──────── Dataset extract ────────

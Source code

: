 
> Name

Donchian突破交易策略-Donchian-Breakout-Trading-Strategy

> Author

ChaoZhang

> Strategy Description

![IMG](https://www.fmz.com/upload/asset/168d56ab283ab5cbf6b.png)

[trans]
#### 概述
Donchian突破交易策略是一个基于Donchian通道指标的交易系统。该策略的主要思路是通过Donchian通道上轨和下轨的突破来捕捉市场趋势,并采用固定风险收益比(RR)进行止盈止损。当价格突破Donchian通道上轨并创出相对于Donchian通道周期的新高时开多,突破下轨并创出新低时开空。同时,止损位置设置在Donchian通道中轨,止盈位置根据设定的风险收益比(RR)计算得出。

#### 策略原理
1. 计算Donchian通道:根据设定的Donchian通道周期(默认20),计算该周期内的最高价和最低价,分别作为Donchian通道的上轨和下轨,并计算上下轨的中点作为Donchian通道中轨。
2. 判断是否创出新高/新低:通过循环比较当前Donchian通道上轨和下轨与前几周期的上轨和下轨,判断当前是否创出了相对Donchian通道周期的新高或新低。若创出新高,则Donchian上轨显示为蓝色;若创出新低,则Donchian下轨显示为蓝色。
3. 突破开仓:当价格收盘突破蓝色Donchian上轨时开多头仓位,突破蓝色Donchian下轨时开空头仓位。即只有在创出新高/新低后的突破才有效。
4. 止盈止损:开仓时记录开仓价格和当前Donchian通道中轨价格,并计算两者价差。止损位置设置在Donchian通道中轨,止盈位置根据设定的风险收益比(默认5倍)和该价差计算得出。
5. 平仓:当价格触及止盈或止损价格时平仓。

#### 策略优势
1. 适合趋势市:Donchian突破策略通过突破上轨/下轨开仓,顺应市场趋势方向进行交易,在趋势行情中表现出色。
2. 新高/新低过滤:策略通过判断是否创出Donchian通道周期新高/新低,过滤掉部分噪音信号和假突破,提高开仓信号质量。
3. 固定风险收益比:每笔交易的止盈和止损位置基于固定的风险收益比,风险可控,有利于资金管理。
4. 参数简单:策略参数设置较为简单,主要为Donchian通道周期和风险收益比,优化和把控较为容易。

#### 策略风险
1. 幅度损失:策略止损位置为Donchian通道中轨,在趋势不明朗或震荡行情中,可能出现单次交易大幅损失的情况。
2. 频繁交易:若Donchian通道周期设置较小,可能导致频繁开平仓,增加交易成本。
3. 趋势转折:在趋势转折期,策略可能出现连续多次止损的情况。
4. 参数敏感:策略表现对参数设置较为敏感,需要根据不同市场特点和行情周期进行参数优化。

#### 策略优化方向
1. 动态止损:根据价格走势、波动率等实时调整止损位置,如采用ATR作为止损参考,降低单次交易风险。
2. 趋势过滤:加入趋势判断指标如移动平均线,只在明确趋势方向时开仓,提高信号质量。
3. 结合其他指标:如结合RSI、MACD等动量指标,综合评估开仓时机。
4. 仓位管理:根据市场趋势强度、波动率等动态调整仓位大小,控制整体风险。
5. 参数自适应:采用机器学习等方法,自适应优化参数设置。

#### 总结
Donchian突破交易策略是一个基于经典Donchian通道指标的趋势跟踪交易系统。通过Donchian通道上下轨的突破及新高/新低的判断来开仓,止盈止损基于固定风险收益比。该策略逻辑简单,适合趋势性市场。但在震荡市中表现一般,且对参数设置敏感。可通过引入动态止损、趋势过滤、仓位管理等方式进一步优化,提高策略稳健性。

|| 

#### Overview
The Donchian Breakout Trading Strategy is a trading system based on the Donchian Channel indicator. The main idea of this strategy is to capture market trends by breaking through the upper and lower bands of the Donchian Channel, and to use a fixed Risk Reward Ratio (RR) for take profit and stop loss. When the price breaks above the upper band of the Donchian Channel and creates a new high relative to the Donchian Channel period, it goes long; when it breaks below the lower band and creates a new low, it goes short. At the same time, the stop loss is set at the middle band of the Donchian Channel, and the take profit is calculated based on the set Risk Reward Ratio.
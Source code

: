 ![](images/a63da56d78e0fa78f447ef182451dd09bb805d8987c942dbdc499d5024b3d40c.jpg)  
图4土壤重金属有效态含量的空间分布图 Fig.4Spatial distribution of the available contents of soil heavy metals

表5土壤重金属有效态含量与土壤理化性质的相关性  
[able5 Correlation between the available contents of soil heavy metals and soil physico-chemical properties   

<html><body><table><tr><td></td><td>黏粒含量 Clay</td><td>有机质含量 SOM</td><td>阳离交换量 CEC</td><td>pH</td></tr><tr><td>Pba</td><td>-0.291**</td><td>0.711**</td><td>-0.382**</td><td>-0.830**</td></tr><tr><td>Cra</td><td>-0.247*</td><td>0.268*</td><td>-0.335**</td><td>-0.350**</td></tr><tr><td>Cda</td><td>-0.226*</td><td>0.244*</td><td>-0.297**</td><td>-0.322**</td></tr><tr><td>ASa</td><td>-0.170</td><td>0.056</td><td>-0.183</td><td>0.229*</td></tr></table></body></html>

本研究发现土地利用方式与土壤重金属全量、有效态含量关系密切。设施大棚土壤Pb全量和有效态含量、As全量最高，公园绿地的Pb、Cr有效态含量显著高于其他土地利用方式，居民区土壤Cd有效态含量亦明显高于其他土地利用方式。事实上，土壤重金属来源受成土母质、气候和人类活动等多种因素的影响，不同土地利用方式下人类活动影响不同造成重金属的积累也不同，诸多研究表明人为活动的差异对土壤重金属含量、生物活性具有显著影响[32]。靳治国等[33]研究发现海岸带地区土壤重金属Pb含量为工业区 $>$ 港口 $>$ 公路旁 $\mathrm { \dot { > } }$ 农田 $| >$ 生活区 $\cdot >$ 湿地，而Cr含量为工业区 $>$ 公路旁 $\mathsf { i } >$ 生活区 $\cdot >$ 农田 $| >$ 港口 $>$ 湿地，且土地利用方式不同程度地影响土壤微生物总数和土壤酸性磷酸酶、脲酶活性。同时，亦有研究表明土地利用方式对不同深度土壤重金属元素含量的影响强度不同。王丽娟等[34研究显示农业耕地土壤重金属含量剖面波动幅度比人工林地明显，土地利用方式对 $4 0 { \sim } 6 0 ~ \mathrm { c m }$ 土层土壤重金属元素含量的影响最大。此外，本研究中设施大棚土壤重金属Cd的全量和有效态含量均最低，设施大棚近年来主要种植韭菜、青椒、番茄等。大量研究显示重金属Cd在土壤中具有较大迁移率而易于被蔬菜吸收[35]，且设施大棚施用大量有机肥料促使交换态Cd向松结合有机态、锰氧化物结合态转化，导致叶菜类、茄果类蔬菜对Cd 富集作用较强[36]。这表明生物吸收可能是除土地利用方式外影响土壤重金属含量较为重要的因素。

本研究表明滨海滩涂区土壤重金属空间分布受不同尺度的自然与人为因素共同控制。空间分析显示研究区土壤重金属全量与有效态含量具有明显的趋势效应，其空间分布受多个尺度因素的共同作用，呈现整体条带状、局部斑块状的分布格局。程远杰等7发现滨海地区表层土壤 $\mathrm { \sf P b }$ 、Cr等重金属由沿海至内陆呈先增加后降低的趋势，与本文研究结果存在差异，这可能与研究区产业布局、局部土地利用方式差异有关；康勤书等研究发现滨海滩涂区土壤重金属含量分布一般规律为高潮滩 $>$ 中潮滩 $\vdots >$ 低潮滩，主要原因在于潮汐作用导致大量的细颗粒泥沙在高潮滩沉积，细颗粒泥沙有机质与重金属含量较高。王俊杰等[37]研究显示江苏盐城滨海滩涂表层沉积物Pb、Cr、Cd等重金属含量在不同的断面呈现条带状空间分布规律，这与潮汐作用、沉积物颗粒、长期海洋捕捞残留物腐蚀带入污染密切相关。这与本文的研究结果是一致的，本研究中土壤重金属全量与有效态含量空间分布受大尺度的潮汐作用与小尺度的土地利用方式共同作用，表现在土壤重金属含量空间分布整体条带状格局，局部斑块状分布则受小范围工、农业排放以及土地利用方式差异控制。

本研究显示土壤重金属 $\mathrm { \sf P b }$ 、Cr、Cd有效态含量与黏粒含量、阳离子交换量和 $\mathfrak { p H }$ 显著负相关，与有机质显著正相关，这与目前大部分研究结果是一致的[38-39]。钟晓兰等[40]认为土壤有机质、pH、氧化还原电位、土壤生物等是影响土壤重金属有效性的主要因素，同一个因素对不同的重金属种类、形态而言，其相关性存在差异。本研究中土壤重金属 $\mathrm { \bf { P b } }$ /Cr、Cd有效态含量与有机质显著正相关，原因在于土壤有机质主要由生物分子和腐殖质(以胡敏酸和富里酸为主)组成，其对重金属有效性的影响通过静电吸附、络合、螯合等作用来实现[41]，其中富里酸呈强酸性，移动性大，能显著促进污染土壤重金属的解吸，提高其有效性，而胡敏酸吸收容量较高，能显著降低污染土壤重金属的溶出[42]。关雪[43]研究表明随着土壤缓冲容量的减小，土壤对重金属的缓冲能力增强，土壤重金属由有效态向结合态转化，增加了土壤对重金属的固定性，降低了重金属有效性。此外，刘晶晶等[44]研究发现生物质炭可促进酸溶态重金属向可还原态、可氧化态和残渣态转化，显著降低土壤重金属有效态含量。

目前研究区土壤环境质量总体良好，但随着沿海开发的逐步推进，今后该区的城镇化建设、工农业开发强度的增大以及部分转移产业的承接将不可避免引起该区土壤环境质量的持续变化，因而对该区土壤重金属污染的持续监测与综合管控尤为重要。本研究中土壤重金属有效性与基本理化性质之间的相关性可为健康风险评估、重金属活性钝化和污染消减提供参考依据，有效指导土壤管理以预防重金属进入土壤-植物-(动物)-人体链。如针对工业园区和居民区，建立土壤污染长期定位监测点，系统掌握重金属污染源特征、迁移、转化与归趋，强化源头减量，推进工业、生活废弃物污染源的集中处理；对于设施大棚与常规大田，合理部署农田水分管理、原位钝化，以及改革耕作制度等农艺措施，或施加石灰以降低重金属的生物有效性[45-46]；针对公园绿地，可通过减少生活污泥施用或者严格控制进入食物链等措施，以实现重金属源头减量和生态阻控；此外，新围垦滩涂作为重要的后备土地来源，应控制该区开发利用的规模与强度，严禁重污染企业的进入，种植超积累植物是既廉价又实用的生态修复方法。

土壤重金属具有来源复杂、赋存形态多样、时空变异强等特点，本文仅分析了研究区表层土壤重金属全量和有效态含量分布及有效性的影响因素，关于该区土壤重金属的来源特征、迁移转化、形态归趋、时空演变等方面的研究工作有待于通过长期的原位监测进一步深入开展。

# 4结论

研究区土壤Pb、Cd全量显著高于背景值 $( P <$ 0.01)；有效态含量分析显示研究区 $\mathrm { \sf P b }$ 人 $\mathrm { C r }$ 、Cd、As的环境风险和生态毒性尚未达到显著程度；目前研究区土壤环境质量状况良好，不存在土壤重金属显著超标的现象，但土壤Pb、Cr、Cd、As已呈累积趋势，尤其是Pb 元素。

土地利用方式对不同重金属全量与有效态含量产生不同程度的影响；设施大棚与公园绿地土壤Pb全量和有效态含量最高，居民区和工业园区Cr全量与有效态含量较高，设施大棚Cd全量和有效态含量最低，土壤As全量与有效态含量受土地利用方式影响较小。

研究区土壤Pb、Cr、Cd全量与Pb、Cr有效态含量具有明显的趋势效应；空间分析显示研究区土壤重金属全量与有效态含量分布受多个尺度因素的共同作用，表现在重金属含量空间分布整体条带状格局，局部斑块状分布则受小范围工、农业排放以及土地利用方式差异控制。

────────

▶ [What you have to do]:
Starting with the first line of the records, repeat every line up to and including the one containing "2. 判断是否创出新高/新低", and nothing else.

▶ [Solution to the problem]:
Source code

: 
> Name

Donchian突破交易策略-Donchian-Breakout-Trading-Strategy

> Author

ChaoZhang

> Strategy Description

![IMG](https://www.fmz.com/upload/asset/168d56ab283ab5cbf6b.png)

[trans]
#### 概述
Donchian突破交易策略是一个基于Donchian通道指标的交易系统。该策略的主要思路是通过Donchian通道上轨和下轨的突破来捕捉市场趋势,并采用固定风险收益比(RR)进行止盈止损。当价格突破Donchian通道上轨并创出相对于Donchian通道周期的新高时开多,突破下轨并创出新低时开空。同时,止损位置设置在Donchian通道中轨,止盈位置根据设定的风险收益比(RR)计算得出。

#### 策略原理
1. 计算Donchian通道:根据设定的Donchian通道周期(默认20),计算该周期内的最高价和最低价,分别作为Donchian通道的上轨和下轨,并计算上下轨的中点作为Donchian通道中轨。
2. 判断是否创出新高/新低:通过循环比较当前Donchian通道上轨和下轨与前几周期的上轨和下轨,判断当前是否创出了相对Donchian通道周期的新高或新低。若创出新高,则Donchian上轨显示为蓝色;若创出新低,则Donchian下轨显示为蓝色。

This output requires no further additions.